Lawrence Kern, Executive Director of the Idaho Consumer Health Advocacy Program, was speaking at a meeting of the Idaho Insurance Commission, the regulatory body charged with approving, denying, or amending premium rate increases by the state’s healthcare plans. A few year ago, Boise Park Health Care Foundation (or BP) was a new health plan being offered to the state’s 48,000 employees as a health insurance option. Several thousand employees had changed from another plan to join BP, which offered premiums that were significantly lower than those of its competitors. In the intervening years, many more employees had joined, giving BP a significant share of the Idaho managed care market. Now, however, BP was asking for a rate increase that would bring its premiums above those of most of the other health plans. Because many of the BP physicians did not have affiliations with other health plans, a significant number of state employees would be forced to choose between either paying the higher premiums or changing medical providers. For most employees, the latter was an unpleasant prospect. Joe Pearlman, BP’s chief financial officer, responded to Mr. Kern’s remarks: Without a rate increase, we will definitely go under, and then everyone will need to find a new physician. Our liabilities exceed our assets, and, as far as I’m concerned there is no better technical definition of bankruptcy. We have been able to survive for a while because of some positive cash flows, but, in time, with continued operating deficits, cash flows will turn negative, and then it’s only a short while before the coffers are empty.

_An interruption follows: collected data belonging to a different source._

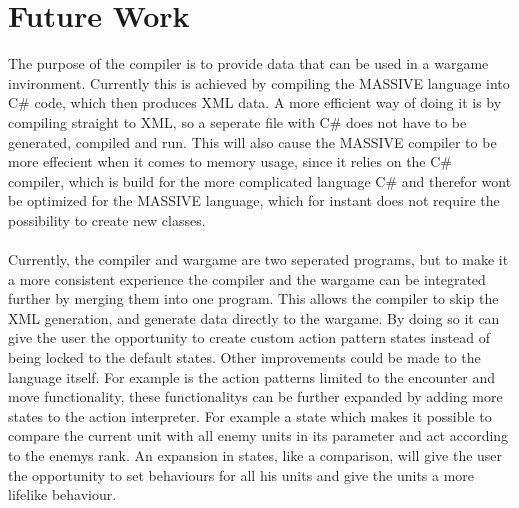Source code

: \chapter{Future Work}
The purpose of the compiler is to provide data that can be used in a wargame invironment. 
Currently this is achieved by compiling the MASSIVE language into C\# code, which then produces XML data. 
A more efficient way of doing it is by compiling straight to XML, so a seperate file with C\# does not have to be generated, compiled and run. 
This will also cause the MASSIVE compiler to be more effecient when it comes to memory usage, since it relies on the C\# compiler, which is build for the more complicated language C\# and therefor wont be optimized for the MASSIVE language, which for instant does not require the possibility to create new classes.\\
\\
Currently, the compiler and wargame are two seperated programs, but to make it a more consistent experience the compiler and the wargame can be integrated further by merging them into one program.
This allows the compiler to skip the XML generation, and generate data directly to the wargame. By doing so it can give the user the opportunity to create custom action pattern states instead of being locked to the default states.\newline
Other improvements could be made to the language itself.
For example is the action patterns limited to the encounter and move functionality, these functionalitys can be further expanded by adding more states to the action interpreter. 
For example a state which makes it possible to compare the current unit with all enemy units in its parameter and act according to the enemys rank.
An expansion in states, like a comparison, will give the user the opportunity to set behaviours for all his units and give the units a more lifelike behaviour.\\
\\
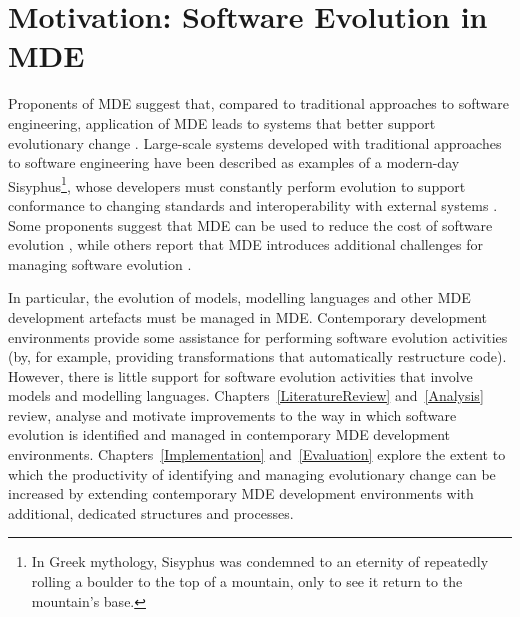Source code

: 
\section{Motivation: Software Evolution in MDE}
Proponents of MDE suggest that, compared to traditional approaches to software engineering, application of MDE leads to systems that better support evolutionary change \cite{kleppe03mda}. Large-scale \cc systems developed with traditional approaches to software engineering have been described as examples of a modern-day Sisyphus\footnote{In Greek mythology, Sisyphus was condemned to an eternity of repeatedly rolling a boulder to the top of a mountain, only to see it return to the mountain's base.}, whose developers must constantly perform evolution to support conformance to changing standards and interoperability with external systems \cite{frankel02mda}. Some \cc proponents suggest that MDE can be used to reduce the cost of software evolution \cite{frankel02mda}, while others report that MDE introduces additional challenges for managing software evolution \cite{Mens07}.

In particular, the evolution of models, modelling languages and other MDE development artefacts must be managed in MDE. Contemporary development environments provide some assistance for performing software evolution activities (by, for example, providing transformations that automatically restructure code). However, there is little support for software evolution activities that involve models and modelling languages. Chapters~\ref{LiteratureReview} and~\ref{Analysis} review, analyse and motivate improvements to the way in which software evolution is identified and managed in contemporary MDE development environments. Chapters~\ref{Implementation} and~\ref{Evaluation} explore the extent to which the productivity of identifying and  managing evolutionary change can be increased by extending contemporary MDE development environments with additional, dedicated structures and processes.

BACKGROUND Boise Park was an independent practice association (IPA)-type health maintenance organization (HMO). IPAs are HMOs with membership open to physicians whose practice habits are sufficiently cost-effective to meet its standards. Member physicians are not salaried by the IPA. Instead, they “join” it by paying a one-time membership fee and agreeing to abide by its policies and procedures. A successful IPA must set realistic yet competitive premiums. If its premiums are too high, it will not attract subscribers; if they are too low, it will incur operating deficits and possible resignation of the member physicians. Most IPA members are primary care physicians (PCPs), who act as “gatekeepers” to care. Subscribers (patients) are required to see a PCP initially for all illnesses, and are not covered for care provided by physicians outside the IPA’s physician “network.” The PCP, is responsible for determining whether to (a) treat the patient without referrals or a hospitalization, (b) refer the patient to a specialist, or (c) place the patient in a hospital. Overall, the PCP is responsible for assuring that medical treatment and hospital costs do not exceed the IPA premium revenue. An IPA negotiates fee arrangements with specialists and charge arrangements with hospitals. Usually, this entails obtaining favorable per-unit rates. In the case of specialists, the rate usually is a fee for a visit. For hospital care, the IPA must negotiate rates for a wide variety of services, such as per-diem rates for inpatient care, per-test or per-procedures rates for laboratory and radiological services, per-minute rates for operating room use, and per-visit rates for emergency room use, occupational therapy treatments, and so forth. Increasingly, IPAs are negotiating “bundled” or “global” rates for a single hospitalization. The bundled rate puts the hospital and the specialists at...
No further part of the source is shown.